Work instructions:
In the listing that follows, the lines starting at the one containing "## Requirements" and ending at the one containing "## How to run the bot" are to be returned exactly, both boundary lines included, and no others.

Available records:
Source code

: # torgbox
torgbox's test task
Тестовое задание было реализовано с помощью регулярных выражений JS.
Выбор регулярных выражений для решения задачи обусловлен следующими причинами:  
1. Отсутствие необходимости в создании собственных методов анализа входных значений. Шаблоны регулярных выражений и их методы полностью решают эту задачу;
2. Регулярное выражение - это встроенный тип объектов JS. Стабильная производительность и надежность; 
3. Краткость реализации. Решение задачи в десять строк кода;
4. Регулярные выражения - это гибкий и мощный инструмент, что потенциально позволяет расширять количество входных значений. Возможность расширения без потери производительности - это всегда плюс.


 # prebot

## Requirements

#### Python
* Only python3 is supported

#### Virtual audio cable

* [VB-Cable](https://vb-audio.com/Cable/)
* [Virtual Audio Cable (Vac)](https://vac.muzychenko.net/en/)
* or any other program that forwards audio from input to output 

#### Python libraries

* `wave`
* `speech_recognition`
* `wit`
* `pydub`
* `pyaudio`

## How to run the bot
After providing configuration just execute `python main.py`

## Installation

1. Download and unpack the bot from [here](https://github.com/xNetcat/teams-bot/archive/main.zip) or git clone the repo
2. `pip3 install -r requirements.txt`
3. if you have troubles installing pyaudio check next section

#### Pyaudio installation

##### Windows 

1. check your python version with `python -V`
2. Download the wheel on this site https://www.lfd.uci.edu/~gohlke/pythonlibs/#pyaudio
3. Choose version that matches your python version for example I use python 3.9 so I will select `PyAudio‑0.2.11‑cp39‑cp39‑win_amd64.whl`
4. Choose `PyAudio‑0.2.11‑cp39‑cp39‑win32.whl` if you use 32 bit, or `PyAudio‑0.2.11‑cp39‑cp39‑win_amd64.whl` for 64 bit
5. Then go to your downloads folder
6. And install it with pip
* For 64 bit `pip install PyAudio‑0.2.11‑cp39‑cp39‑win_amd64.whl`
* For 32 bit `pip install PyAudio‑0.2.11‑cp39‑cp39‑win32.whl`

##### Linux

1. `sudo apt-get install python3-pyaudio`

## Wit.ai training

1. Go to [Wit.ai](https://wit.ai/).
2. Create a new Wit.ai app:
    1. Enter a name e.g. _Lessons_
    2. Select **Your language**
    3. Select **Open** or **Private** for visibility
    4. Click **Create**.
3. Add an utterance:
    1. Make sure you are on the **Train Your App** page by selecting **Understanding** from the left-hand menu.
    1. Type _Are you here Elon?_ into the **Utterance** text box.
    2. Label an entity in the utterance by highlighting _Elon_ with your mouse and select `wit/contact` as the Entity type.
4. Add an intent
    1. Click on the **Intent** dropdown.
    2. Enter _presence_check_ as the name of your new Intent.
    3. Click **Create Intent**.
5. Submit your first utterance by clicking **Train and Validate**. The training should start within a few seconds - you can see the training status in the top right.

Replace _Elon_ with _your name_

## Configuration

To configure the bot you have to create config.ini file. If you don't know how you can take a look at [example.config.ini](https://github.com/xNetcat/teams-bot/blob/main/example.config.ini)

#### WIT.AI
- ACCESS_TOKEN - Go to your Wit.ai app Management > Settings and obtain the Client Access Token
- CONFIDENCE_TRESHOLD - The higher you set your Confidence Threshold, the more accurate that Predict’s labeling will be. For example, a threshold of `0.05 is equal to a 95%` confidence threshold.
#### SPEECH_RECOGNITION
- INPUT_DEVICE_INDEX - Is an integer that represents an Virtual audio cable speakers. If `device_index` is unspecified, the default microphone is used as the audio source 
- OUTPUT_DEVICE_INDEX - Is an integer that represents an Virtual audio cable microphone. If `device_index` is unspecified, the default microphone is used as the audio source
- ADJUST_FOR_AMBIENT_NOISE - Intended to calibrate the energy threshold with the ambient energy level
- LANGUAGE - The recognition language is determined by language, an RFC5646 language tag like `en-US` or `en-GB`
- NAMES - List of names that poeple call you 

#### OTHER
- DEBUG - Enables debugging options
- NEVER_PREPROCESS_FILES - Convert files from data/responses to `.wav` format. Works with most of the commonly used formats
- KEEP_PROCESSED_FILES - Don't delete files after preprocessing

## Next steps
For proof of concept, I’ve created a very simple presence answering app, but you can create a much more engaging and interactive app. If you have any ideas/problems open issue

Output of the exercise:
## Requirements

#### Python
* Only python3 is supported

#### Virtual audio cable

* [VB-Cable](https://vb-audio.com/Cable/)
* [Virtual Audio Cable (Vac)](https://vac.muzychenko.net/en/)
* or any other program that forwards audio from input to output 

#### Python libraries

* `wave`
* `speech_recognition`
* `wit`
* `pydub`
* `pyaudio`

## How to run the bot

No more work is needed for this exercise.